Negentig zeg! Ik! Halloooowwww! Geen wonder dat mijn spieren wat rust kunnen gebruiken, dacht ik zo. Dat denken, ik moet dat niet meer doen. Want toen een vriend vroeg om vandaag te gaan fietsen, zei ik zomaar onnadenkend gewoon “ja”.
Vanochtend om 9u30, fietsen dus. Ik zag het zitten. Dat was tot we ongeveer 10 kilometer gereden hadden en mijn ketting ging ratelen. Oepsie. Uitklikken (ha!) en stoppen dus maar. Na een kort nazicht bleek er niets aan de hand, en kreeg ik als tip dat ik niet zo laag moet schakelen. Dat lager rijden wel eleganter is, maar dat ik met al die kracht in mijn benen dat eigenlijk niet nodig heb. Ja goed, zo kan je het ook omschrijven dus. Door dus, maar dan niet-elegant!
Dat klikken is en blijft anders wel een dingetje. Ik vergeet nu niet meer dat ik aan mijn fiets vasthang, maar ik klik mij toch graag ruim op tijd uit. Wat lastig is, als je met iemand meerijdt die last-minute beslist hoe we gaan rijden. “Hier naar rechts”, waarna hij links inrijdt. Iewww! De stress!
En toen moest de kaderkat nog komen! De kaderkat ja! Zo’n gevlekte tijger die plots uit de haag naast mijn fiets sprong, en die denk ik door het kader van mijn fiets gesprongen is.
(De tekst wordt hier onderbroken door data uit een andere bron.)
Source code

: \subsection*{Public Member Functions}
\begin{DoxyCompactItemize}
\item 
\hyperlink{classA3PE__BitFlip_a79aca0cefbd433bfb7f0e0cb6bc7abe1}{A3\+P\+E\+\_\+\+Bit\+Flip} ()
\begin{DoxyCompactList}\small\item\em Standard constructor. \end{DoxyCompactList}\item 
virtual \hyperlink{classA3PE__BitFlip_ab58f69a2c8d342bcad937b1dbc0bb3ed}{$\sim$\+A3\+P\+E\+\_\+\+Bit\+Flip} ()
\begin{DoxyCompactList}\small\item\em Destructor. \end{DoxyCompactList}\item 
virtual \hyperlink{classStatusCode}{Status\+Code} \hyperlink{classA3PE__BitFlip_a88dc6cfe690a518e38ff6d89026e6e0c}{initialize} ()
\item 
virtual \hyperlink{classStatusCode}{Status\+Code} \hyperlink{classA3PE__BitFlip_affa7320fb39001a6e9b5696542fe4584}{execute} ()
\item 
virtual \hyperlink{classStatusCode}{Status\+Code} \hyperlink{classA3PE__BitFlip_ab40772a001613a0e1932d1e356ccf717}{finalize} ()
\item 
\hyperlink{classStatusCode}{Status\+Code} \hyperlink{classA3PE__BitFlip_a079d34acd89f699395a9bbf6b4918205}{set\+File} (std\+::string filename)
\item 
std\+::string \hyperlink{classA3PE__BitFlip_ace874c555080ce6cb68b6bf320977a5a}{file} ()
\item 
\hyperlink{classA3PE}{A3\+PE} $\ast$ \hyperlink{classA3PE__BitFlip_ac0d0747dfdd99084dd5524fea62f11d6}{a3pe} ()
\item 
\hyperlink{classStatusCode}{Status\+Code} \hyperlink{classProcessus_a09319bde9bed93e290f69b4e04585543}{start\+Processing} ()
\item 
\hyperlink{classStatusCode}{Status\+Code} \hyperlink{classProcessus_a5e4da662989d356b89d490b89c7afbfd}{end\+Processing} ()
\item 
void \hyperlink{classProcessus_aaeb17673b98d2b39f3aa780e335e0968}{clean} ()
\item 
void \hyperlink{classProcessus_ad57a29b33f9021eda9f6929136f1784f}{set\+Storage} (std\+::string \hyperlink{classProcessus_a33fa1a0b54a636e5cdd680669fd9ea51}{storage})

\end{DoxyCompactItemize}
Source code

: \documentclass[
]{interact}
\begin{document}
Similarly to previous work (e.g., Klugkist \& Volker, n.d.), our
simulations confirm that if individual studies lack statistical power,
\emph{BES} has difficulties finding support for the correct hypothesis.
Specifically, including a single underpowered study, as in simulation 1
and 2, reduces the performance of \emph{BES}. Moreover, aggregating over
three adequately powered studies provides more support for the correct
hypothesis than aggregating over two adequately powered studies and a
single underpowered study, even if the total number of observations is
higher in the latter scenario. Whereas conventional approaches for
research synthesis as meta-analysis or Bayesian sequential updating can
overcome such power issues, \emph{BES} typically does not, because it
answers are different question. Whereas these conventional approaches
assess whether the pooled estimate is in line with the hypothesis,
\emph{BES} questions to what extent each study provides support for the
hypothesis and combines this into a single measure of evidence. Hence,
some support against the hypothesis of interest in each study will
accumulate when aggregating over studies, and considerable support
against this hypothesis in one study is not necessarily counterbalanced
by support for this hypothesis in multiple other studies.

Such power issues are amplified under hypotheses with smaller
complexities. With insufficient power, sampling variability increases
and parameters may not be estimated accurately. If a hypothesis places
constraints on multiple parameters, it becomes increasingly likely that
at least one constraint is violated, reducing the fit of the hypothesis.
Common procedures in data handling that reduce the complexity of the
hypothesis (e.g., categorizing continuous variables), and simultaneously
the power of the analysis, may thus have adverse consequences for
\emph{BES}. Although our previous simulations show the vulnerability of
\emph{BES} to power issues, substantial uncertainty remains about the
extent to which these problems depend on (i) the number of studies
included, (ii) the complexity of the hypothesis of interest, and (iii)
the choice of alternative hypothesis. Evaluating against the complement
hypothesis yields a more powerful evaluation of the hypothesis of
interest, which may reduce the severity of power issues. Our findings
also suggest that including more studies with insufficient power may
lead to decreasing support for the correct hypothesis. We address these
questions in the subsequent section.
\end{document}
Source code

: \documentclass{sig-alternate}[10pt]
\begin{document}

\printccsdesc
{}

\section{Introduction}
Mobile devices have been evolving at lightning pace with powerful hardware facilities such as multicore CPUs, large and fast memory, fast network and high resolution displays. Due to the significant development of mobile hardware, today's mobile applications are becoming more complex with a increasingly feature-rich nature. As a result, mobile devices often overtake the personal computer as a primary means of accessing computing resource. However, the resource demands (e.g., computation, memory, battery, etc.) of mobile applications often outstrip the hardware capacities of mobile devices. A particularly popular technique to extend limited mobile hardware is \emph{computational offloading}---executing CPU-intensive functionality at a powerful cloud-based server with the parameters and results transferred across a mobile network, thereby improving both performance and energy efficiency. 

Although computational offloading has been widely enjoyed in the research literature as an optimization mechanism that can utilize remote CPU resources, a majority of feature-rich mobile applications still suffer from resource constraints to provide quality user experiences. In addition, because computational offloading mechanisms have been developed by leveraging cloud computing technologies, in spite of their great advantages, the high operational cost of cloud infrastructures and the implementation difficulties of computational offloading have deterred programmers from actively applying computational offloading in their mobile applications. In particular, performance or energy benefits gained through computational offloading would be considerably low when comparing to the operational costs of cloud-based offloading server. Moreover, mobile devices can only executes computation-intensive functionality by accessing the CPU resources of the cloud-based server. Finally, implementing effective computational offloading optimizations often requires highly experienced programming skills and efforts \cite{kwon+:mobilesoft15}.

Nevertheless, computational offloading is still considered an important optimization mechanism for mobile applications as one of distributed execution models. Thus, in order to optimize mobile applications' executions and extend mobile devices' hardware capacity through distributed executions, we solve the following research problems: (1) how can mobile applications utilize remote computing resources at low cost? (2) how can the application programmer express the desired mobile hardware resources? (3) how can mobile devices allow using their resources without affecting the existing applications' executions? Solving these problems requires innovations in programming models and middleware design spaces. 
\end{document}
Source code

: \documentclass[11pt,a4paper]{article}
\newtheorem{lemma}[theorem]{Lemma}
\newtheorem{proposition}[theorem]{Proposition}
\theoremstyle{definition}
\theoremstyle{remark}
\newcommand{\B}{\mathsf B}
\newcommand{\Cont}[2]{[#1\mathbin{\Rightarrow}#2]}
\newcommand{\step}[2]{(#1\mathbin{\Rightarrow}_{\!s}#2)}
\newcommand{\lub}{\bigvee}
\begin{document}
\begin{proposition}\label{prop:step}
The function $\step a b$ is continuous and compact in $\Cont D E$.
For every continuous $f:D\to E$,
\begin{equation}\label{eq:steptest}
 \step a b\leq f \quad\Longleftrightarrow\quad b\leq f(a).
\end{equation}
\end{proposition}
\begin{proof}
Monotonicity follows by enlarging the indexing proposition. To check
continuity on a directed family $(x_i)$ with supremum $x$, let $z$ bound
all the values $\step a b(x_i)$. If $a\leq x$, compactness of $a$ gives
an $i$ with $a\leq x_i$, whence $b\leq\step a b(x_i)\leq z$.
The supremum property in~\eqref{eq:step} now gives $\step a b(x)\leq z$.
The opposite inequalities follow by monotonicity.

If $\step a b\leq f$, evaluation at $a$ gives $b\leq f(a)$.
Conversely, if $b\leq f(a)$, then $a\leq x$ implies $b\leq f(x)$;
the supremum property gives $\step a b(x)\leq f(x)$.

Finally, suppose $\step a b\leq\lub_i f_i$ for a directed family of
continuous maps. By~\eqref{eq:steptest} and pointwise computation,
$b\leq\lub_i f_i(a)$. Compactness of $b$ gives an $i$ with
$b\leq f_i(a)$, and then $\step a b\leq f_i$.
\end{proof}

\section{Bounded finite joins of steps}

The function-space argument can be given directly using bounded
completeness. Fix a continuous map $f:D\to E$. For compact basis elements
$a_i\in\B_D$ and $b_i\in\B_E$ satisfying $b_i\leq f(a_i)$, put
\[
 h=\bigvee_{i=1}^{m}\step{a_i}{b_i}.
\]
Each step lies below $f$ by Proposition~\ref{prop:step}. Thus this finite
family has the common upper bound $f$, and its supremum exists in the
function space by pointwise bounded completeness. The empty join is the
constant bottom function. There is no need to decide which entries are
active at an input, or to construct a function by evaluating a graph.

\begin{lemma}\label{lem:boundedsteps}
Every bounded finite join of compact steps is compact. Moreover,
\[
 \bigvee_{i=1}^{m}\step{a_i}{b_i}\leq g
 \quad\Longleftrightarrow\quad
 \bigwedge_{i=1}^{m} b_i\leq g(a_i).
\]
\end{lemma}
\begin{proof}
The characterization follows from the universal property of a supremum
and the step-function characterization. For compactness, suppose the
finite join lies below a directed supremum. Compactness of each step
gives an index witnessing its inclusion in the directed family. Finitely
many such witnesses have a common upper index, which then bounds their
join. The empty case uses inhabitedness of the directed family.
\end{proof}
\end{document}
Het kan bijna niet anders. Een soort van tover-kaderkat dus. Die kat en ik, wij konden elkaar eigenlijk niet meer ontwijken, en toch heb ik ze niet geraakt. En zij mij niet. Een gelukje, anders had mijn fietspartner mij van de betondallen mogen schrapen. Zoiets.
Die betondallen trouwens op die fietspaden, dat is toch ook wat. Maar ik ga dit keer niet zagen over de slechte fietspaden. Of toch, misschien nog over dat ene scheve fietspad. Als het wat regent schuif je daar zo naar beneden. Gelukkig regende het niet. Alweer een gelukje! Zoveel gelukjes dit keer zeg. Er was ook nog het gelukje van de fietspartner die wél een lekkere koek voor onderweg bij had (en die ook wou delen) in plaats van die droge rommel die ik zelf mee had? Wawasdazeg, nooit meer!
Enfin, we hebben een stuk van de Dodentocht gereden, het was ook al pokkedruk in Bornem. We hebben ook een wijk “ontdekt” (inderdaad, “kom, we rijden hier rechts in 😀 “) waar alle straten vogelnamen hebben, en waar een raar huis staat dat bestaat uit een schoorsteen met wat bakstenen rond, we hebben ook Temse zien liggen, en de brug. Hulst zal voor een andere keer zijn, want er moest vandaag ook nog in de tuin gewerkt worden.
Maar zo’n rit, dat brengt dus wel wat op. Ik kan blijkbaar ook meer dan ik dacht. Alweer. Want ik had nooit gedacht dat ik 75 kilometer aan gemiddeld 25km/u kon rijden. Mijn benen laten zich nu wel voelen, maar dat mag ook vermoed ik. In ieder geval: ik denk dat ik nog wat reserve heb, alles kan nog altijd beter. En dat is wel een heel fijn gevoel. Weer een gelukje. Soms kan het gewoon niet op!